TASK TO COMPLETE
Please output exactly the part of the records below that opens with the line containing "### How to use it" and closes with the line containing "4. Select the", both lines included, and nothing else.

★ ★ ★ ★

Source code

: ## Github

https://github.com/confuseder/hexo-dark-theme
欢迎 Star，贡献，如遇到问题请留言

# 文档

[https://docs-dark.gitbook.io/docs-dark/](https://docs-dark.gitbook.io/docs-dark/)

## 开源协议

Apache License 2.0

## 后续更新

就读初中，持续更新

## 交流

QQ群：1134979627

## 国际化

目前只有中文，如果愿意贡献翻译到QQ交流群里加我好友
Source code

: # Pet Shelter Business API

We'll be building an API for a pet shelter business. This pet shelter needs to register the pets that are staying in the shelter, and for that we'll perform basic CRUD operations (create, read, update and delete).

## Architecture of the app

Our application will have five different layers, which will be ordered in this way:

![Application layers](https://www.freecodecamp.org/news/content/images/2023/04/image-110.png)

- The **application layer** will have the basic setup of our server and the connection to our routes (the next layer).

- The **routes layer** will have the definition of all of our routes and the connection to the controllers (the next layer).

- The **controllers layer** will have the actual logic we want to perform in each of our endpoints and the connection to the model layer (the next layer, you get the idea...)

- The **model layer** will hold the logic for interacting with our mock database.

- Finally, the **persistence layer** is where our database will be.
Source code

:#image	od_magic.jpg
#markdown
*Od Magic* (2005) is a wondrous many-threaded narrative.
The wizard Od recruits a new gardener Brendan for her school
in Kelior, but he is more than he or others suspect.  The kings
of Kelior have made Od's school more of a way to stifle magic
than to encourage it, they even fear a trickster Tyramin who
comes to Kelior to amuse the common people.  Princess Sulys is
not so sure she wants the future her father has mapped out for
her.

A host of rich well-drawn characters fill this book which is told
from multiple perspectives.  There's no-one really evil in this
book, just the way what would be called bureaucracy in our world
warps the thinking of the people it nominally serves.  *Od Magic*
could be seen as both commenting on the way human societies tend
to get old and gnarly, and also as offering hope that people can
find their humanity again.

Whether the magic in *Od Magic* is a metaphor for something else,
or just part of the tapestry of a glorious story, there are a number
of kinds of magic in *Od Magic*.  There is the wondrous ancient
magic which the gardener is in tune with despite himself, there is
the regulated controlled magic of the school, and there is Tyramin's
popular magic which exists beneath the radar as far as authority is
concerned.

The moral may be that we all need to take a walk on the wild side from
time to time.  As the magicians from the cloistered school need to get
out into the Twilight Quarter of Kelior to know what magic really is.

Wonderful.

★ ★ ★ ★

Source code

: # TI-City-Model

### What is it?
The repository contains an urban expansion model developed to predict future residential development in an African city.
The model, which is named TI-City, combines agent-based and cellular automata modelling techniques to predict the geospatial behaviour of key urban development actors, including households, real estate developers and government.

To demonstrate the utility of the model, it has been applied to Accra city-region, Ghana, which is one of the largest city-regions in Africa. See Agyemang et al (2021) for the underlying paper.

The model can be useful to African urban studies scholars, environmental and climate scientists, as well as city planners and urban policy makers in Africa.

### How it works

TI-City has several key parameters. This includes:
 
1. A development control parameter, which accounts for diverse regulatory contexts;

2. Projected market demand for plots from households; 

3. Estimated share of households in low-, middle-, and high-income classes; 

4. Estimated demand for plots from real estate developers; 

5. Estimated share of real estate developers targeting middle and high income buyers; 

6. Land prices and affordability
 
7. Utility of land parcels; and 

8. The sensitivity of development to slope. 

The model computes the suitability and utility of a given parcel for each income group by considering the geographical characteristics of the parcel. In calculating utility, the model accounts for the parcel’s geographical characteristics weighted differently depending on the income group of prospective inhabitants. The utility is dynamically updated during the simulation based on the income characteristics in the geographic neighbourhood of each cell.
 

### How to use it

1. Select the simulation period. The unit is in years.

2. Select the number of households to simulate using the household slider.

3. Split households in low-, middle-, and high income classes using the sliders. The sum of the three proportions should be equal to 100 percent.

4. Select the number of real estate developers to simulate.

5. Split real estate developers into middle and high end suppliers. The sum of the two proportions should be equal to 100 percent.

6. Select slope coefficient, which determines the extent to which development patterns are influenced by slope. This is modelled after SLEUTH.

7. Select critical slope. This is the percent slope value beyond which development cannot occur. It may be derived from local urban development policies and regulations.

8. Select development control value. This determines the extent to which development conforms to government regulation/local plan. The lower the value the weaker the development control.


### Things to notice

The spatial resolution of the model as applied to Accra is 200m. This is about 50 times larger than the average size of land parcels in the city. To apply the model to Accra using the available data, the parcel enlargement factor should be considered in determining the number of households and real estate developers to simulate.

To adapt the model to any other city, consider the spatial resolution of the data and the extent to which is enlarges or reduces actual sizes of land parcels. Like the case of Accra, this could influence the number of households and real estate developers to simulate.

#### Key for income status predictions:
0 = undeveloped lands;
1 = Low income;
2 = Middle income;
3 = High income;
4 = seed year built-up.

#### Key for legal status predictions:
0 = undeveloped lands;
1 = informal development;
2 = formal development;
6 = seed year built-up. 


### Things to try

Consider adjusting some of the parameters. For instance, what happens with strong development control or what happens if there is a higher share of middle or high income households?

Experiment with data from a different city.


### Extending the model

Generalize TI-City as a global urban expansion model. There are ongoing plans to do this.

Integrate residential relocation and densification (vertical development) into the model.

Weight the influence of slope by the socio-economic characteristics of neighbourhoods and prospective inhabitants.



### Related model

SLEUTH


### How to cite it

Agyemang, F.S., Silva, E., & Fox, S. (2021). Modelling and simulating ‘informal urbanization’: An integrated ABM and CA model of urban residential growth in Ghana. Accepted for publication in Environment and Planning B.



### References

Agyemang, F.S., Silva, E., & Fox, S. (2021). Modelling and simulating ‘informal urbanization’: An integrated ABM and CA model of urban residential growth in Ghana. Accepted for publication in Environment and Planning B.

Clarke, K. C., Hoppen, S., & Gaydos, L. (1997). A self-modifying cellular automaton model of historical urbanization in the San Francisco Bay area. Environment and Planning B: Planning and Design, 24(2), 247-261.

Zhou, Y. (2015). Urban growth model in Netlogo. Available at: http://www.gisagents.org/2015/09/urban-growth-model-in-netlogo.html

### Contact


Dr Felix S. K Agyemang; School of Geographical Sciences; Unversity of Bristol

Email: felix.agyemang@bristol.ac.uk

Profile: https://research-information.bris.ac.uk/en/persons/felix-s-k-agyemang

★ ★ ★ ★

YOUR SOLUTION
### How to use it

1. Select the simulation period. The unit is in years.

2. Select the number of households to simulate using the household slider.

3. Split households in low-, middle-, and high income classes using the sliders. The sum of the three proportions should be equal to 100 percent.

4. Select the number of real estate developers to simulate.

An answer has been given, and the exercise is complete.